Domain-Tailored Machine Learning
This thesis addresses too problems of machine learning:
(1) automated setting of the parameters of learning algorithm,
and (2) generation of additional explanation in decision tree
induction.
Most machine learning algorithms are domain independent, usually
having some parameters that enable the user to adapt the algorithm
to a particular domain (e.g. noise level).
Setting these parameters is often non-trivial, specially
if the user is not familiar with a machine learning tool or does not know
all the necessary properties of her/his domain.
The first part of this work aims to help in such situations,
offering an automated setting of program parameters.
Parameter setting is defined as an optimization problem, where
the quality of induced knowledge classification accuracy is estimated
by cross-validation.
The approach is applied to the problem of setting m-value in
m-estimate post-pruning
of decision trees.
Different optimization algorithms were tested
on several well known real-world machine learning domains.
For most domains, all optimization algorithms
achieved similar classification accuracy.
The only significant difference in accuracy is on the domains
`lymphography' and `hepatitis', where enumerative search
and default setting are the worst on the first, and genetic search
in the second domain.
Because of the small differences between the algorithms we cannot
recommend any categorical choice among them.
Search space analysis shows a sort of classification accuracy
plateaus (where for small changes in m-value accuracy remains the same),
that is consistent with the similarity of results obtained by the
tested optmization algorithms. It also shows
almost monotonically decrease of the tree size
and information score with increasing m-value.
The relation between m and accuracy often appears rather unstable in
the sense of different partitioning of the learning data produce highly
dissimilar behaviours of accuracy vs. m-value.
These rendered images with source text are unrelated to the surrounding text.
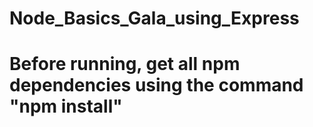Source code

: # Node_Basics_Gala_using_Express
# Before running, get all npm dependencies using the command "npm install"
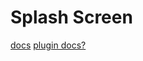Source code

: # Splash Screen
[docs](https://capacitorjs.com/docs/apis/splash-screen)
[plugin docs?](https://ionic.io/docs/premier-plugins/splashscreen)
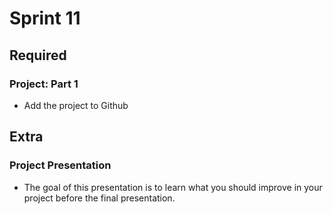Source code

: # Sprint 11

## Required

### Project: Part 1

- Add the project to Github

## Extra

### Project Presentation

- The goal of this presentation is to learn what you should improve in your project before the final presentation.
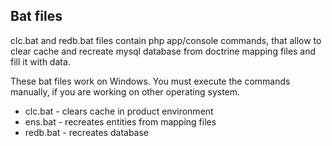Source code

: ## Bat files

clc.bat and redb.bat files contain php app/console commands, that allow to clear cache and recreate mysql database from doctrine mapping files and fill it with data.

These bat files work on Windows. You must execute the commands manually, if you are working on other operating system.

* clc.bat - clears cache in product environment
* ens.bat - recreates entities from mapping files
* redb.bat - recreates database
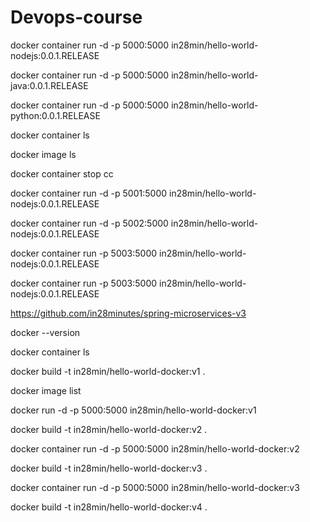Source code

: # Devops-course

docker container run -d -p 5000:5000 in28min/hello-world-nodejs:0.0.1.RELEASE

docker container run -d -p 5000:5000 in28min/hello-world-java:0.0.1.RELEASE

docker container run -d -p 5000:5000 in28min/hello-world-python:0.0.1.RELEASE

docker container ls 

docker image ls

docker container stop cc

docker container run -d -p 5001:5000 in28min/hello-world-nodejs:0.0.1.RELEASE

docker container run -d -p 5002:5000 in28min/hello-world-nodejs:0.0.1.RELEASE

docker container run -p 5003:5000 in28min/hello-world-nodejs:0.0.1.RELEASE

docker container run -p 5003:5000 in28min/hello-world-nodejs:0.0.1.RELEASE

https://github.com/in28minutes/spring-microservices-v3
 
docker --version

docker container ls

docker build -t in28min/hello-world-docker:v1 .

docker image list

docker run -d -p 5000:5000 in28min/hello-world-docker:v1

docker build -t in28min/hello-world-docker:v2 .

docker container run -d -p 5000:5000 in28min/hello-world-docker:v2

docker build -t in28min/hello-world-docker:v3 .

docker container run -d -p 5000:5000 in28min/hello-world-docker:v3

docker build -t in28min/hello-world-docker:v4 .
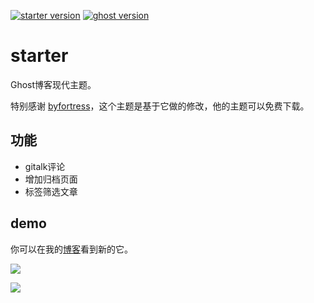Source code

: 
[![starter version](https://img.shields.io/badge/release-v1.1.0-blue.svg)](https://github.com/caviare/starter/releases)
[![ghost version](https://img.shields.io/badge/ghost-v2.8-brightgreen.svg)](https://github.com/TryGhost/Ghost/releases)

# starter

Ghost博客现代主题。

特别感谢 [byfortress](http://byfortress.com/downloads/starter)，这个主题是基于它做的修改，他的主题可以免费下载。

## 功能
- gitalk评论
- 增加归档页面
- 标签筛选文章

## demo

你可以在我的[博客](http://www.imcaviare.com)看到新的它。

![](https://ww1.sinaimg.cn/large/005M2kKhly1fy4v6idun0j318g0tjdst.jpg)

![](https://ww1.sinaimg.cn/large/005M2kKhly1fy4v7agyghj318g0tn79h.jpg)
Despite this instability some
regularities in the relation between classification accuracy and m-value
were detected.
When using machine learning for knowledge acquisition,
consultation with a domain expert is almost unavoidable since
the success of learning is mainly evaluated by the expert.
In this evaluation process a
domain expert is often disappointed with the
parsimony of induced decision trees
and wants additional
explanation. Frequently asked questions are about additional
properties of generated data subsets (e.g. examples in tree nodes).
The second part of this work proposes a method for
decision tree explanation, where for each node of the tree under
consideration a new problem is defined and decision tree induced.
The proposed method is tested on the discrete event simulator
analysis, where a domain expert evaluated induced knowledge and
found it very useful for understanding the simulated system.